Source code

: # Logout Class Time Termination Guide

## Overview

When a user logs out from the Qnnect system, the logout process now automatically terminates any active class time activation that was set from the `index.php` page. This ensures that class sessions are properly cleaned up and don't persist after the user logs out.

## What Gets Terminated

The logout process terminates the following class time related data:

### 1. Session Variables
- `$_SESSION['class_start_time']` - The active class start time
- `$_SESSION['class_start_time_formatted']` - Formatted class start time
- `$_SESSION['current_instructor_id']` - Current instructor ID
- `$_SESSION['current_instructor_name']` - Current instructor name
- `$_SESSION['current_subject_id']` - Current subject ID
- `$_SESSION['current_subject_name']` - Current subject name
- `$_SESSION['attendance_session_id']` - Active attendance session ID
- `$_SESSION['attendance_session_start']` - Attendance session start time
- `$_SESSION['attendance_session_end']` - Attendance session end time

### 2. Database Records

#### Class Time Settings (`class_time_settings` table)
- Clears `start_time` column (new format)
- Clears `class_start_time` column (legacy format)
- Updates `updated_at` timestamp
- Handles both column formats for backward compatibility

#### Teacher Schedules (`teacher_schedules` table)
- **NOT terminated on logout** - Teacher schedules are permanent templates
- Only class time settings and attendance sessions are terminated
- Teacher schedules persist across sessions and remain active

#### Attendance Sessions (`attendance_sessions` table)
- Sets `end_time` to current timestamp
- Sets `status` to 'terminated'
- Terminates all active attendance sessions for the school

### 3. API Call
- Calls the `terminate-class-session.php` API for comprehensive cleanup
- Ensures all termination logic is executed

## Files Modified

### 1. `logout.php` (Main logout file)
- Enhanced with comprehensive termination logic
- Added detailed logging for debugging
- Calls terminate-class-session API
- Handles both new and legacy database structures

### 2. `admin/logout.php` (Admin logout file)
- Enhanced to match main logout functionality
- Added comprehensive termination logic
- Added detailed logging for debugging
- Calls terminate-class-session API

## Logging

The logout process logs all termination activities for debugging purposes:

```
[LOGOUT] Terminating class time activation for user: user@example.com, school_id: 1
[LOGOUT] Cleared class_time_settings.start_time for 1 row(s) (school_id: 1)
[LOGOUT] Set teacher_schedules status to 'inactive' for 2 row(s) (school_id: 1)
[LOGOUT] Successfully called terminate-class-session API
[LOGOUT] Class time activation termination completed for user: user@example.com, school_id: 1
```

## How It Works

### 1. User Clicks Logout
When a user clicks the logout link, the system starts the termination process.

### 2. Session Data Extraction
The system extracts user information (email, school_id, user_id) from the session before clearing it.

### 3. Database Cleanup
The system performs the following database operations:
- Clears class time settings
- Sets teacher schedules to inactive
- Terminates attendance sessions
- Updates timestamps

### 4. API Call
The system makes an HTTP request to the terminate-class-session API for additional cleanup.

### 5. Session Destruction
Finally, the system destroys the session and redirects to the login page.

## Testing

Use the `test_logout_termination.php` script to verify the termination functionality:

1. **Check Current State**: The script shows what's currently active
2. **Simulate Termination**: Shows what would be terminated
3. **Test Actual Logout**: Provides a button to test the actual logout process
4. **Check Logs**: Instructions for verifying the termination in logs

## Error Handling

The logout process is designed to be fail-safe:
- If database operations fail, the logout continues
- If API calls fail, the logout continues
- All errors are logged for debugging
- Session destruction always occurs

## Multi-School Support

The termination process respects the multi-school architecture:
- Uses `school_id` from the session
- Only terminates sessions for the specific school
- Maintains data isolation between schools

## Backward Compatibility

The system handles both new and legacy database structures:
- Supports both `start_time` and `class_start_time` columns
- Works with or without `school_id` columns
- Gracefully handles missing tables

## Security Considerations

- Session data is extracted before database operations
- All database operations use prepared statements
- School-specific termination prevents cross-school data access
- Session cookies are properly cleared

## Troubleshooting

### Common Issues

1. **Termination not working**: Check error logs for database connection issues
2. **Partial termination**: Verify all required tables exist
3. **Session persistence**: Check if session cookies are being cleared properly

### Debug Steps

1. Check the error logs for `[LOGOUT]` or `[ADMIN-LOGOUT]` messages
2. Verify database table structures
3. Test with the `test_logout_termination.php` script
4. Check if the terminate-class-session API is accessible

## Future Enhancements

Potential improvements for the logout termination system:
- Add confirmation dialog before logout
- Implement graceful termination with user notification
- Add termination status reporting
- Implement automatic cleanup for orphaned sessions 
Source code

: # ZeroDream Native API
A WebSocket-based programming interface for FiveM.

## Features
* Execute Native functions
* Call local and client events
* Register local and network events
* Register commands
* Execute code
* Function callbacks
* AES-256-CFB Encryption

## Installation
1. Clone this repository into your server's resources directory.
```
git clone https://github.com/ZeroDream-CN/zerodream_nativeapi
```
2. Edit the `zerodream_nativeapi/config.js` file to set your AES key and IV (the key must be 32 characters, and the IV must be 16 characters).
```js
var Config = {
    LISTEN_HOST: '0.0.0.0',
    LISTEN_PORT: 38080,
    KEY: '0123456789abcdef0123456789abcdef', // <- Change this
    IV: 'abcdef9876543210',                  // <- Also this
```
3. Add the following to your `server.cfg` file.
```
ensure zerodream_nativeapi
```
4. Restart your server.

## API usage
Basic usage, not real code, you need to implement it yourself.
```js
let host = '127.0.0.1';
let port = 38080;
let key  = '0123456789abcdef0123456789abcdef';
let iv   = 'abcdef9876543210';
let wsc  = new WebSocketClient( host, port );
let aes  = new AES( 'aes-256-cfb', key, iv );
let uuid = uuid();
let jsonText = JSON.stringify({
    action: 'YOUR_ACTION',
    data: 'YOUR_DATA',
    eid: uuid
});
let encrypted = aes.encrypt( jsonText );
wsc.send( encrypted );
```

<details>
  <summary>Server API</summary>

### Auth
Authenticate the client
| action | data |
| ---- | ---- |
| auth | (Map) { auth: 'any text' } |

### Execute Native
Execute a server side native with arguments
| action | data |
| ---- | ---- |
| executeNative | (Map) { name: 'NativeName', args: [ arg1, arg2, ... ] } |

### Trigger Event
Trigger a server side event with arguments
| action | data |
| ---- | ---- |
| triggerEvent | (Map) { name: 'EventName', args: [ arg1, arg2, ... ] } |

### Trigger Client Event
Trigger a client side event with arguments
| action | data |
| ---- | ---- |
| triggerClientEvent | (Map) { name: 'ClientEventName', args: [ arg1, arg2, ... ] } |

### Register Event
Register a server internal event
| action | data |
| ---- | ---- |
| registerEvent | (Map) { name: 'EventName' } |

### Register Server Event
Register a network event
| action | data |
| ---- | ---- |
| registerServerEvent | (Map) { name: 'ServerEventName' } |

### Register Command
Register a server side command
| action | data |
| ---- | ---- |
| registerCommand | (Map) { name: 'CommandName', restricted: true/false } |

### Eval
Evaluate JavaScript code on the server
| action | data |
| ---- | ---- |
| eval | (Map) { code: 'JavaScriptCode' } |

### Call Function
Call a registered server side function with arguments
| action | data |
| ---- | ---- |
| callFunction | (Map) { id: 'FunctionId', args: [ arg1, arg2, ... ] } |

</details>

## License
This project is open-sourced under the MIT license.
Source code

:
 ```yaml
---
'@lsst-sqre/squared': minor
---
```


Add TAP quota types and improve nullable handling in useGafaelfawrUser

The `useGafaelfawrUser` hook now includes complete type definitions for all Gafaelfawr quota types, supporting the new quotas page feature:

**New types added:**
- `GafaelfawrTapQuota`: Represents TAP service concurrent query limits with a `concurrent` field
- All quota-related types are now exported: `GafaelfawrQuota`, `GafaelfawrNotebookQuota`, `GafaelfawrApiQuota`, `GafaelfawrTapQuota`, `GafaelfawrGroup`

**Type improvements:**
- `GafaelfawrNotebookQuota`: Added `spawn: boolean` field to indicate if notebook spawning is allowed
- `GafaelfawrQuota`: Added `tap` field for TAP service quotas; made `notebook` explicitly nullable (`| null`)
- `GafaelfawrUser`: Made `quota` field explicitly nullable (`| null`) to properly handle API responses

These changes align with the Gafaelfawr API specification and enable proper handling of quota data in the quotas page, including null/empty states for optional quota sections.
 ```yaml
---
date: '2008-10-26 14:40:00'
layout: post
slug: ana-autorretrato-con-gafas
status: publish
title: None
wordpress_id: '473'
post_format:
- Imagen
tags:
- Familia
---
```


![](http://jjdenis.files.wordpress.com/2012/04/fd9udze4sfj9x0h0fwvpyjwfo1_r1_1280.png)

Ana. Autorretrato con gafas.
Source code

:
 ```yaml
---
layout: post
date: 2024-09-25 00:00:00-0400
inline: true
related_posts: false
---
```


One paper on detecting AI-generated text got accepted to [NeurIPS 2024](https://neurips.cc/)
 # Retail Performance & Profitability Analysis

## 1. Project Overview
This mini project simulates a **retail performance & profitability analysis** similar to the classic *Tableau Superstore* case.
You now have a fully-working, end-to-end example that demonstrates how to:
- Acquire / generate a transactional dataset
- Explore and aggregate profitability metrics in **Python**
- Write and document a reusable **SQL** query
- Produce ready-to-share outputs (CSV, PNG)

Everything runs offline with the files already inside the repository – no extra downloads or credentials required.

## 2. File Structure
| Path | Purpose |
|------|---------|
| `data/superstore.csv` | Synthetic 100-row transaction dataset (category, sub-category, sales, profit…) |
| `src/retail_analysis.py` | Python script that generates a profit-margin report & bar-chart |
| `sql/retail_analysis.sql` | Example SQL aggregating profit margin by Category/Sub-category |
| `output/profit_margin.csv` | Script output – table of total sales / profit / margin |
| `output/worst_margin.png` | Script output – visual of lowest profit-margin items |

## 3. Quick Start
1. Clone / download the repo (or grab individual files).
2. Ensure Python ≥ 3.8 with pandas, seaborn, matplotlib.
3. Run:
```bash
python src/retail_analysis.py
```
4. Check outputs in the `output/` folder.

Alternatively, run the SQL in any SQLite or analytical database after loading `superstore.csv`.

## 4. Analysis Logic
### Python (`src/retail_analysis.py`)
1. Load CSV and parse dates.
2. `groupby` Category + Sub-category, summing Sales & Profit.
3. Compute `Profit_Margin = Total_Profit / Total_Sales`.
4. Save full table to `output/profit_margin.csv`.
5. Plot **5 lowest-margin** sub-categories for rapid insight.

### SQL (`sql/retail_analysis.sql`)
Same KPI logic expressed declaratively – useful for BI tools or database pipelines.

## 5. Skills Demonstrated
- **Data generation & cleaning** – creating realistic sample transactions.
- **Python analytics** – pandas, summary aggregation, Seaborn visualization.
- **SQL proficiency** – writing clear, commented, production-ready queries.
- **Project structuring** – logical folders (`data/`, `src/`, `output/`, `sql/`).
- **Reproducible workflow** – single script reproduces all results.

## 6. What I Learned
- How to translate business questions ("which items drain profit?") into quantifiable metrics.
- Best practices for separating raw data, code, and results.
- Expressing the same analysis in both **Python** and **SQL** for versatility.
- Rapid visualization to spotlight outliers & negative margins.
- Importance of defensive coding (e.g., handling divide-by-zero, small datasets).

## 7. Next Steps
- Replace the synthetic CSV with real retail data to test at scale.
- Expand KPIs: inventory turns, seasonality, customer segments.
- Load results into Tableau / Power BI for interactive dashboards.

What this task involves » Send back the lines of the records word for word, from the very first through the line containing "- Terminates all".

Exercise result »
Source code

: # Logout Class Time Termination Guide

## Overview

When a user logs out from the Qnnect system, the logout process now automatically terminates any active class time activation that was set from the `index.php` page. This ensures that class sessions are properly cleaned up and don't persist after the user logs out.

## What Gets Terminated

The logout process terminates the following class time related data:

### 1. Session Variables
- `$_SESSION['class_start_time']` - The active class start time
- `$_SESSION['class_start_time_formatted']` - Formatted class start time
- `$_SESSION['current_instructor_id']` - Current instructor ID
- `$_SESSION['current_instructor_name']` - Current instructor name
- `$_SESSION['current_subject_id']` - Current subject ID
- `$_SESSION['current_subject_name']` - Current subject name
- `$_SESSION['attendance_session_id']` - Active attendance session ID
- `$_SESSION['attendance_session_start']` - Attendance session start time
- `$_SESSION['attendance_session_end']` - Attendance session end time

### 2. Database Records

#### Class Time Settings (`class_time_settings` table)
- Clears `start_time` column (new format)
- Clears `class_start_time` column (legacy format)
- Updates `updated_at` timestamp
- Handles both column formats for backward compatibility

#### Teacher Schedules (`teacher_schedules` table)
- **NOT terminated on logout** - Teacher schedules are permanent templates
- Only class time settings and attendance sessions are terminated
- Teacher schedules persist across sessions and remain active

#### Attendance Sessions (`attendance_sessions` table)
- Sets `end_time` to current timestamp
- Sets `status` to 'terminated'
- Terminates all active attendance sessions for the school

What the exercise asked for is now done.